## Task objective
Note each line in the data holding the string "support" and report it.

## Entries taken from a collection
--------
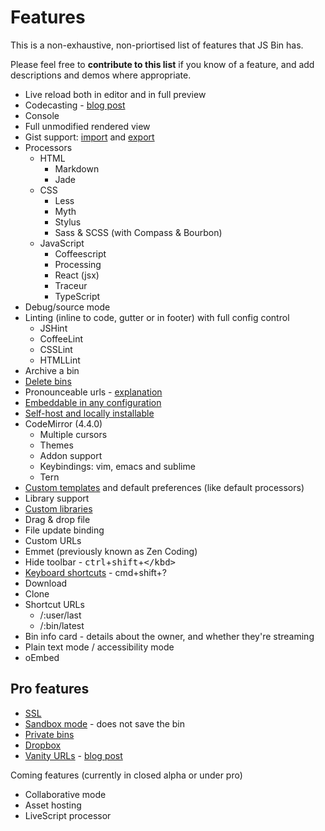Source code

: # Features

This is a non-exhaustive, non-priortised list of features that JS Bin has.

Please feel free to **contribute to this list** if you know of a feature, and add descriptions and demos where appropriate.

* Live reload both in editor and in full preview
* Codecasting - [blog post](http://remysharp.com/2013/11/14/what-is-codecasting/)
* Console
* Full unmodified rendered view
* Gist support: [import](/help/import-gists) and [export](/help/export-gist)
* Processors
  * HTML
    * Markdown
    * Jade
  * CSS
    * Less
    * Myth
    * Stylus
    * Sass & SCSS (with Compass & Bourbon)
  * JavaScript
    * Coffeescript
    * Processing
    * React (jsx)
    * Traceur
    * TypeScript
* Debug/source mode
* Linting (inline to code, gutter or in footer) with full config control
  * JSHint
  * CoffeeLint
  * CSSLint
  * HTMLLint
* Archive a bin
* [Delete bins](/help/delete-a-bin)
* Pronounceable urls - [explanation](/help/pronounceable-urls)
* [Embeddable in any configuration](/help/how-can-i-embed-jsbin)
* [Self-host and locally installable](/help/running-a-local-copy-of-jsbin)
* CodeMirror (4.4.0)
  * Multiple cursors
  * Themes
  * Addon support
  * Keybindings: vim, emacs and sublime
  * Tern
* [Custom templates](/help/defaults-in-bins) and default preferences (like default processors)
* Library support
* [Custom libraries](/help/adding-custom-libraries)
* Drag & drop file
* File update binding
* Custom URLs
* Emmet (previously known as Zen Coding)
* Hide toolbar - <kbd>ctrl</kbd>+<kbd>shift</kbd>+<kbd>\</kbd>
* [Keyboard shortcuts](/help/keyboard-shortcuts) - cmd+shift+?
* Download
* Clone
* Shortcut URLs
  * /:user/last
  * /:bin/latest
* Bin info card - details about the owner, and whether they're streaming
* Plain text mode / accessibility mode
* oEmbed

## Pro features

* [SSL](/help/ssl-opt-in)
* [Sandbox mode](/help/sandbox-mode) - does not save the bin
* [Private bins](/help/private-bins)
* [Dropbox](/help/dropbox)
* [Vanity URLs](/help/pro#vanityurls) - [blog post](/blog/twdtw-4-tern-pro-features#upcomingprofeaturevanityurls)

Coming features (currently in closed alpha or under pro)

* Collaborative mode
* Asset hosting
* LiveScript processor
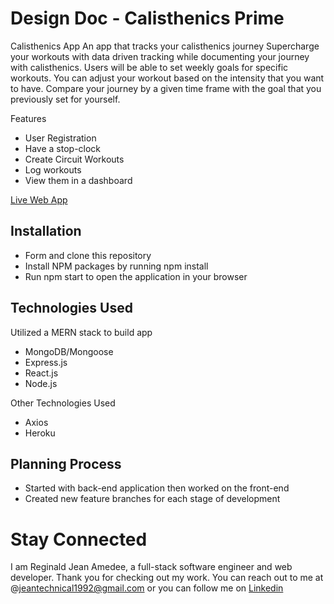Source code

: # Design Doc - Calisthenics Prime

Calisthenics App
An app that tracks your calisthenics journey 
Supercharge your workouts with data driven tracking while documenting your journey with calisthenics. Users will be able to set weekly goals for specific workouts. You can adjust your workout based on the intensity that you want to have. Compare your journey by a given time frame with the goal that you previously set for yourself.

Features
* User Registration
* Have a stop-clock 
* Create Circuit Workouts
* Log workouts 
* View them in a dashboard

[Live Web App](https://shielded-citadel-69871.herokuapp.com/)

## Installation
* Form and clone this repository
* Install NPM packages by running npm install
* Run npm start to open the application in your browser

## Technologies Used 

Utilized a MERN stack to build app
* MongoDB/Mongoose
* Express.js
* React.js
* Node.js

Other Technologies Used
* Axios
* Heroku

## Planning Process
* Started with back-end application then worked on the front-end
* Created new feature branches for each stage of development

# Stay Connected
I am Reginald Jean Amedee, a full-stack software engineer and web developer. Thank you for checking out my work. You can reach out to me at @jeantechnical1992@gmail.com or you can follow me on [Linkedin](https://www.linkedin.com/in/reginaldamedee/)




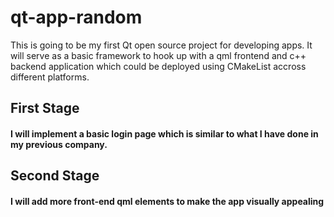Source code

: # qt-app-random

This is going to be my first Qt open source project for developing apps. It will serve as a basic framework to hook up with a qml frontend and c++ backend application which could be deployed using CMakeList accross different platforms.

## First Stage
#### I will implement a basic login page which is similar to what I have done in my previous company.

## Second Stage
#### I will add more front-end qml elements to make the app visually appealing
--------
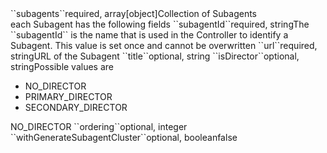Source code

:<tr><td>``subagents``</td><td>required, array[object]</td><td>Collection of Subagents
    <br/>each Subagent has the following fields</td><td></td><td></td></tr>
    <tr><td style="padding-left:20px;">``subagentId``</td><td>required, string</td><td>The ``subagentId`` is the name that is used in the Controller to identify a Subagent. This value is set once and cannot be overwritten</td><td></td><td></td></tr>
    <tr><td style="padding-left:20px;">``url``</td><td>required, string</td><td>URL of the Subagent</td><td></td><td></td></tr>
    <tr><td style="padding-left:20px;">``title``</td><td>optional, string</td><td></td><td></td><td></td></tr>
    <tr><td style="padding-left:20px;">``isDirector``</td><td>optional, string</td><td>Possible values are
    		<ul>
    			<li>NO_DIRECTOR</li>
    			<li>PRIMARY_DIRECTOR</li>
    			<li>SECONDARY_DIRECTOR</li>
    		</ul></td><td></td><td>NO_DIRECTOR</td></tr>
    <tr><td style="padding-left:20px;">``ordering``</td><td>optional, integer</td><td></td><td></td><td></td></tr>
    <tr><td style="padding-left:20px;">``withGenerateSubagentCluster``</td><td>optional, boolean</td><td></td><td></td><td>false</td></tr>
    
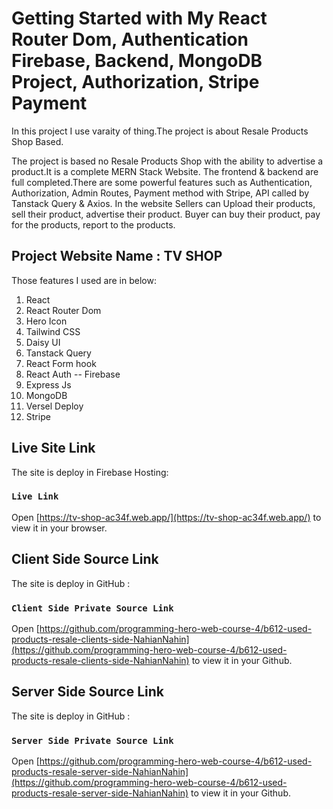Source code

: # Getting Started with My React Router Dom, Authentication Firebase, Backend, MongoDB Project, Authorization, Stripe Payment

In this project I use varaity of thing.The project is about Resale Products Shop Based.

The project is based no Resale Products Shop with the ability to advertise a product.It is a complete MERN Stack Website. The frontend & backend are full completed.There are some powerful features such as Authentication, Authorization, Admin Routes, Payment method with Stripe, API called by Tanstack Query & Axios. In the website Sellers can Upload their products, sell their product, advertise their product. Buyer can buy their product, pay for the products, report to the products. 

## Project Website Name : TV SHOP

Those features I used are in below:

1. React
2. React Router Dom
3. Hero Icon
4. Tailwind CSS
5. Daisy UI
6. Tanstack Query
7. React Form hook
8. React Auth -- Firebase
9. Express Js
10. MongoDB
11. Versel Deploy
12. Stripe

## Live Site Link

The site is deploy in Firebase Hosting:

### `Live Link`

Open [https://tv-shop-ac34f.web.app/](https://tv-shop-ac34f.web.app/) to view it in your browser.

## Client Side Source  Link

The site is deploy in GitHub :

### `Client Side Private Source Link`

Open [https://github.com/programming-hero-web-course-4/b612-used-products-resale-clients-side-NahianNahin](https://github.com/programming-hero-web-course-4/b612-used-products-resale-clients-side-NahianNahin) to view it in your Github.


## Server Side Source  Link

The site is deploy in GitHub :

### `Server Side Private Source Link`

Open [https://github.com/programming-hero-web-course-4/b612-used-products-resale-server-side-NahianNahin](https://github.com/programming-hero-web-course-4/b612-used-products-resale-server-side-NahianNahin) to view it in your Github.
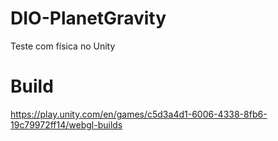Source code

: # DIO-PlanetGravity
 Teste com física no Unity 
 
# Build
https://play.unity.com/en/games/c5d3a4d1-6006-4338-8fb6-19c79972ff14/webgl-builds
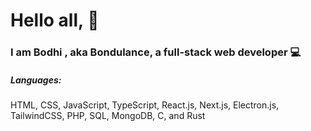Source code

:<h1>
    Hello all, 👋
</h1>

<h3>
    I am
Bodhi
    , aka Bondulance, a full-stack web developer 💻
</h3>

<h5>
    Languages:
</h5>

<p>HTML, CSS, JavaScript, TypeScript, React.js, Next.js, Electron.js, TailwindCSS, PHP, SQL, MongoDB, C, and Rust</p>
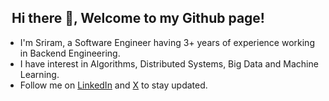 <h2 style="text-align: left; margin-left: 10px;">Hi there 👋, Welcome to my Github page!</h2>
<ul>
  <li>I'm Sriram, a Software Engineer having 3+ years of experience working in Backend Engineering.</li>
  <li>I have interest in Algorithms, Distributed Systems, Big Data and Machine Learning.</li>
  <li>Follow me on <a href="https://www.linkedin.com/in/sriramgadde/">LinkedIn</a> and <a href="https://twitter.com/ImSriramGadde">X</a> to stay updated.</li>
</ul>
--------
## Task solution
* Gist support: [import](/help/import-gists) and [export](/help/export-gist)
  * Addon support
* Library support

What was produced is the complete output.